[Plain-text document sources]
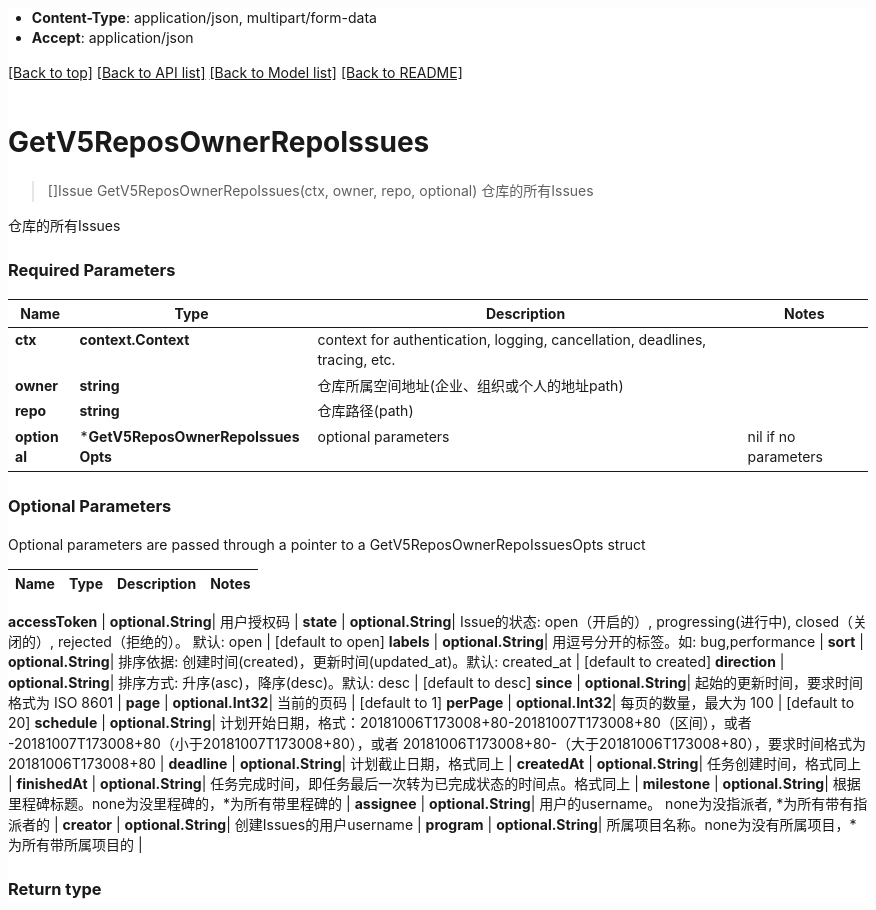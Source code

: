  - **Content-Type**: application/json, multipart/form-data
 - **Accept**: application/json

[[Back to top]](#) [[Back to API list]](../README.md#documentation-for-api-endpoints) [[Back to Model list]](../README.md#documentation-for-models) [[Back to README]](../README.md)

# **GetV5ReposOwnerRepoIssues**
> []Issue GetV5ReposOwnerRepoIssues(ctx, owner, repo, optional)
仓库的所有Issues

仓库的所有Issues

### Required Parameters

Name | Type | Description  | Notes
------------- | ------------- | ------------- | -------------
 **ctx** | **context.Context** | context for authentication, logging, cancellation, deadlines, tracing, etc.
  **owner** | **string**| 仓库所属空间地址(企业、组织或个人的地址path) | 
  **repo** | **string**| 仓库路径(path) | 
 **optional** | ***GetV5ReposOwnerRepoIssuesOpts** | optional parameters | nil if no parameters

### Optional Parameters
Optional parameters are passed through a pointer to a GetV5ReposOwnerRepoIssuesOpts struct

Name | Type | Description  | Notes
------------- | ------------- | ------------- | -------------


 **accessToken** | **optional.String**| 用户授权码 | 
 **state** | **optional.String**| Issue的状态: open（开启的）, progressing(进行中), closed（关闭的）, rejected（拒绝的）。 默认: open | [default to open]
 **labels** | **optional.String**| 用逗号分开的标签。如: bug,performance | 
 **sort** | **optional.String**| 排序依据: 创建时间(created)，更新时间(updated_at)。默认: created_at | [default to created]
 **direction** | **optional.String**| 排序方式: 升序(asc)，降序(desc)。默认: desc | [default to desc]
 **since** | **optional.String**| 起始的更新时间，要求时间格式为 ISO 8601 | 
 **page** | **optional.Int32**| 当前的页码 | [default to 1]
 **perPage** | **optional.Int32**| 每页的数量，最大为 100 | [default to 20]
 **schedule** | **optional.String**| 计划开始日期，格式：20181006T173008+80-20181007T173008+80（区间），或者 -20181007T173008+80（小于20181007T173008+80），或者 20181006T173008+80-（大于20181006T173008+80），要求时间格式为20181006T173008+80 | 
 **deadline** | **optional.String**| 计划截止日期，格式同上 | 
 **createdAt** | **optional.String**| 任务创建时间，格式同上 | 
 **finishedAt** | **optional.String**| 任务完成时间，即任务最后一次转为已完成状态的时间点。格式同上 | 
 **milestone** | **optional.String**| 根据里程碑标题。none为没里程碑的，*为所有带里程碑的 | 
 **assignee** | **optional.String**| 用户的username。 none为没指派者, *为所有带有指派者的 | 
 **creator** | **optional.String**| 创建Issues的用户username | 
 **program** | **optional.String**| 所属项目名称。none为没有所属项目，*为所有带所属项目的 | 

### Return type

■ TASK OBJECTIVE
Every line above carrying the word "格式同上" needs to be shown.

■ RESULT OF THE EXERCISE
 **deadline** | **optional.String**| 计划截止日期，格式同上 | 
 **createdAt** | **optional.String**| 任务创建时间，格式同上 | 
 **finishedAt** | **optional.String**| 任务完成时间，即任务最后一次转为已完成状态的时间点。格式同上 | 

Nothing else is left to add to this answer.